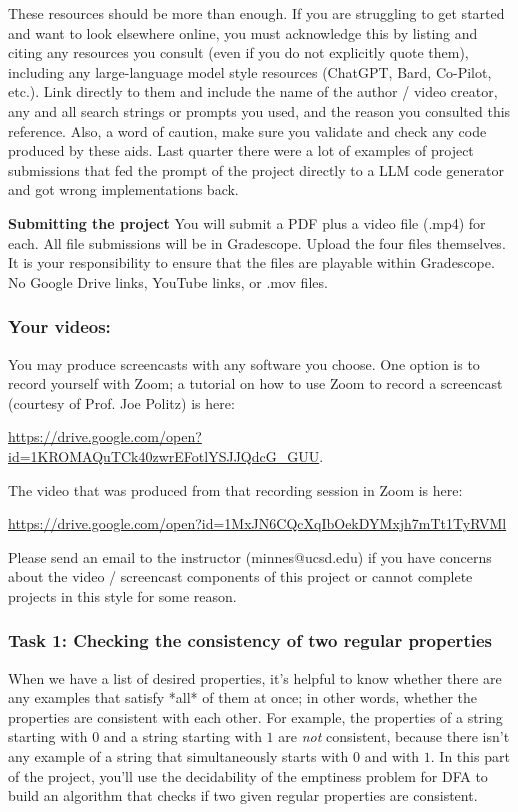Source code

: These resources should be more than enough.
If you are struggling to get started and want to look elsewhere online, 
you must acknowledge this by listing and citing any resources you consult 
(even if you do not explicitly quote them), including any large-language model style resources (ChatGPT, Bard, Co-Pilot, etc.). 
Link directly to them and include the name of the author / video creator, 
any and all search strings or prompts you used, and the reason you consulted this reference.  Also, a word of caution, make sure you validate and check 
any code produced by these aids. Last quarter there were a lot of examples
of project submissions that fed the prompt of the project 
directly to a LLM code  generator and got wrong implementations back.

{\bf Submitting the project} You will submit a PDF plus a video file (.mp4) for each. All file submissions will be in Gradescope. Upload the four files themselves. It is your responsibility to ensure that the files are playable within Gradescope. No Google Drive links, YouTube links, or .mov files.

\newpage
\subsubsection*{Your videos:} You may produce screencasts 
with any software you choose. 
One option is to record yourself with Zoom; a tutorial on how to use 
Zoom to record a 
screencast (courtesy of Prof. Joe Politz)  is here: 

\url{https://drive.google.com/open?id=1KROMAQuTCk40zwrEFotlYSJJQdcG_GUU}.

The video that was produced from that recording session in Zoom is here:

\url{https://drive.google.com/open?id=1MxJN6CQcXqIbOekDYMxjh7mTt1TyRVMl}

Please send an email to the instructor 
(minnes@ucsd.edu) if you have 
concerns about  the video / screencast components of this project or 
cannot complete projects in this style for some reason.

\vspace{-20pt}

\subsubsection*{Task 1: Checking the consistency of two regular properties}

When we have a list of desired properties, it's helpful to know whether there 
are any examples that satisfy *all* of them at once; 
in other words, whether the  properties are 
consistent with each other. For example, the properties of 
a string starting with $0$ and a string starting with $1$ are {\it not} consistent, 
because there isn't any example of a string that simultaneously starts with $0$ and with $1$.
In this part of the 
project, you'll use the decidability of the emptiness problem for DFA to 
build an algorithm that checks if two given regular properties are consistent.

How to complete this task = Each entry above must be restated word for word; the pictures stay out of the copy.

Written answer =
Source code

: These resources should be more than enough.
If you are struggling to get started and want to look elsewhere online, 
you must acknowledge this by listing and citing any resources you consult 
(even if you do not explicitly quote them), including any large-language model style resources (ChatGPT, Bard, Co-Pilot, etc.). 
Link directly to them and include the name of the author / video creator, 
any and all search strings or prompts you used, and the reason you consulted this reference.  Also, a word of caution, make sure you validate and check 
any code produced by these aids. Last quarter there were a lot of examples
of project submissions that fed the prompt of the project 
directly to a LLM code  generator and got wrong implementations back.

{\bf Submitting the project} You will submit a PDF plus a video file (.mp4) for each. All file submissions will be in Gradescope. Upload the four files themselves. It is your responsibility to ensure that the files are playable within Gradescope. No Google Drive links, YouTube links, or .mov files.

\newpage
\subsubsection*{Your videos:} You may produce screencasts 
with any software you choose. 
One option is to record yourself with Zoom; a tutorial on how to use 
Zoom to record a 
screencast (courtesy of Prof. Joe Politz)  is here: 

\url{https://drive.google.com/open?id=1KROMAQuTCk40zwrEFotlYSJJQdcG_GUU}.

The video that was produced from that recording session in Zoom is here:

\url{https://drive.google.com/open?id=1MxJN6CQcXqIbOekDYMxjh7mTt1TyRVMl}

Please send an email to the instructor 
(minnes@ucsd.edu) if you have 
concerns about  the video / screencast components of this project or 
cannot complete projects in this style for some reason.

\vspace{-20pt}

\subsubsection*{Task 1: Checking the consistency of two regular properties}

When we have a list of desired properties, it's helpful to know whether there 
are any examples that satisfy *all* of them at once; 
in other words, whether the  properties are 
consistent with each other. For example, the properties of 
a string starting with $0$ and a string starting with $1$ are {\it not} consistent, 
because there isn't any example of a string that simultaneously starts with $0$ and with $1$.
In this part of the 
project, you'll use the decidability of the emptiness problem for DFA to 
build an algorithm that checks if two given regular properties are consistent.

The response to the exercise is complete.